|
In the function Jpeg2PDF_GetFinalDocumentAndCleanup(), the address of the pdfFinalSize variable is passed to be assigned with the final PDF file size.
However, the conditional block at the top of the function compares the variable's value instead of the variable's address:
if (outPDF && (*outPDFSize >= pPDF->currentOffSet))
Shouldn't it be outPDFSize instead of *outPDFSize ?
Thank you.
|
|
|
|
|
The code should be correct.
outPDFSize is a pointer to UINT32 and pPDF->currentOffSet is in UINT32 type.
So doing *outPDFSize comparison with pPDF->currentOffSet is very natural.
Not exactly sure why the code fails at this line.
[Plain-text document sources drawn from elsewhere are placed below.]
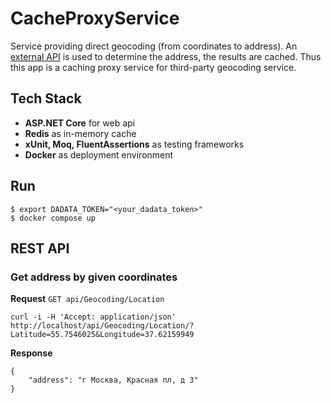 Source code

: # CacheProxyService

Service providing direct geocoding (from coordinates to address).
An [external API](https://dadata.ru/api/geocode/) is used to determine the address, the results are cached.
Thus this app is a caching proxy service for third-party geocoding service.

## Tech Stack
- **ASP.NET Core** for web api
- **Redis** as in-memory cache
- **xUnit, Moq, FluentAssertions** as testing frameworks
- **Docker** as deployment environment

## Run

    $ export DADATA_TOKEN="<your_dadata_token>"
    $ docker compose up

## REST API

### Get address by given coordinates

**Request**
`GET api/Geocoding/Location`

    curl -i -H 'Accept: application/json' http://localhost/api/Geocoding/Location/?Latitude=55.7546025&Longitude=37.62159949

**Response**

    {
        "address": "г Москва, Красная пл, д 3"
    }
But if you have the call stack, it could explain easily.
|
|
|
|
|
Thank you very much for your speedy reply. If I may just clarify one other point, please.
Is that statement comparing memory addresses or their contained values? Because:
1. the function is called with the address of pdfSize:
Jpeg2PDF_GetFinalDocumentAndCleanup(pdfId, pdfBuf, &pdfSize);
2. *outPDFSize would return the contained value (uninitialized) while outPDFSize would return the address.
Perhaps I'm wrong in my understanding of point #2. Thank you so much for your time.
|
|
|
|
|
Thanks for your article..
I am new to PDF and imaging stufff... So one quick question.
I would like to know if it is possible to insert images as per their size. It seems that images are shown in full screen.
However, I know that I have read somewhere that PDF is resolution independent.
But if you could throw some light on how to adjust image size according to the actual scanned jpeg image size. I would be great. Iff it could be done. Thanks again
|
|
|
|
|
why is 256 Images,not other number?
|
|
|
|
|
This is great stuff in it's simplicity.
You have saved me a lot of time. 
|
|
|
|
|
how to merge it into project?
forum? bugtracker? svn access to https://jpeg2pdf.svn.sourceforge.net/svnroot/jpeg2pdf ?
|
|
|
|
|
How to remove the max 250 pages limitation? Such limitation is too much severe.
|
|
|
|
|
One of the principle of programming is:
Simplicity v.s. limitation.
I do prefer to pursue the simplicity with reasonable limitation.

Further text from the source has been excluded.